(Stored data entries)
BEGIN

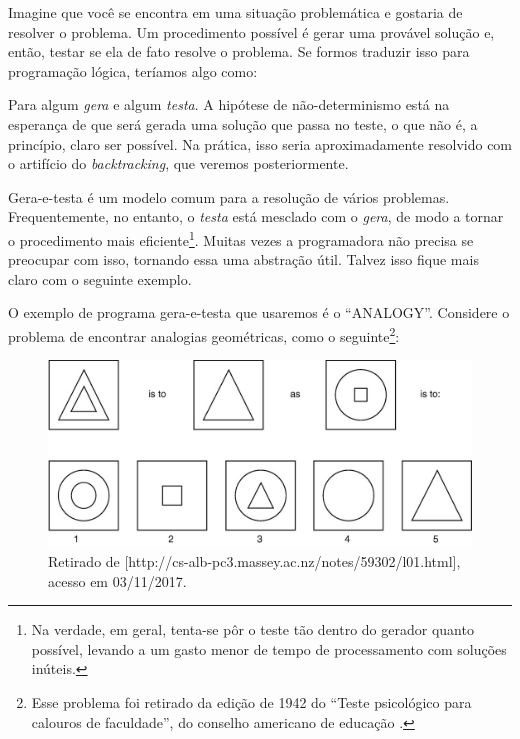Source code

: \documentclass{article}
\theoremstyle{remark}
\theoremstyle{theorem}
\begin{document}
  Imagine que você se encontra em uma situação problemática e gostaria de resolver o problema. Um procedimento possível é gerar uma provável solução e, então, testar se ela de fato resolve o problema. Se formos traduzir isso para programação lógica, teríamos algo como:



Para algum \textit{gera} e algum \textit{testa}. A hipótese de não-determinismo está na esperança de que será gerada uma solução que passa no teste, o que não é, a princípio, claro ser possível. Na prática, isso seria aproximadamente resolvido com o artifício do \textit{backtracking}, que veremos posteriormente.

Gera-e-testa é um modelo comum para a resolução de vários problemas. Frequentemente, no entanto, o \textit{testa} está mesclado com o \textit{gera}, de modo a tornar o procedimento mais eficiente\footnote{Na verdade, em geral, tenta-se pôr o teste tão dentro do gerador quanto possível, levando a um gasto menor de tempo de processamento com soluções inúteis.}. Muitas vezes a programadora não precisa se preocupar com isso, tornando essa uma abstração útil. Talvez isso fique mais claro com o seguinte exemplo.

O exemplo de programa gera-e-testa que usaremos é o ``ANALOGY''. Considere o problema de encontrar analogias geométricas, como o seguinte\footnote{Esse problema foi retirado da edição de 1942 do ``Teste psicológico para calouros de faculdade'', do conselho americano de educação \cite{evans}.}:\vspace{1cm}


\begin{figure}[h]
  \caption{Retirado de [http://cs-alb-pc3.massey.ac.nz/notes/59302/l01.html], acesso em 03/11/2017.}
  \centering
  \includegraphics[width=\linewidth]{analogy}
\end{figure}
\end{document}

END

The problem ->
Scan the entries for lines with the word "seguinte". The number of such lines is the whole answer.

Response to this task ->
2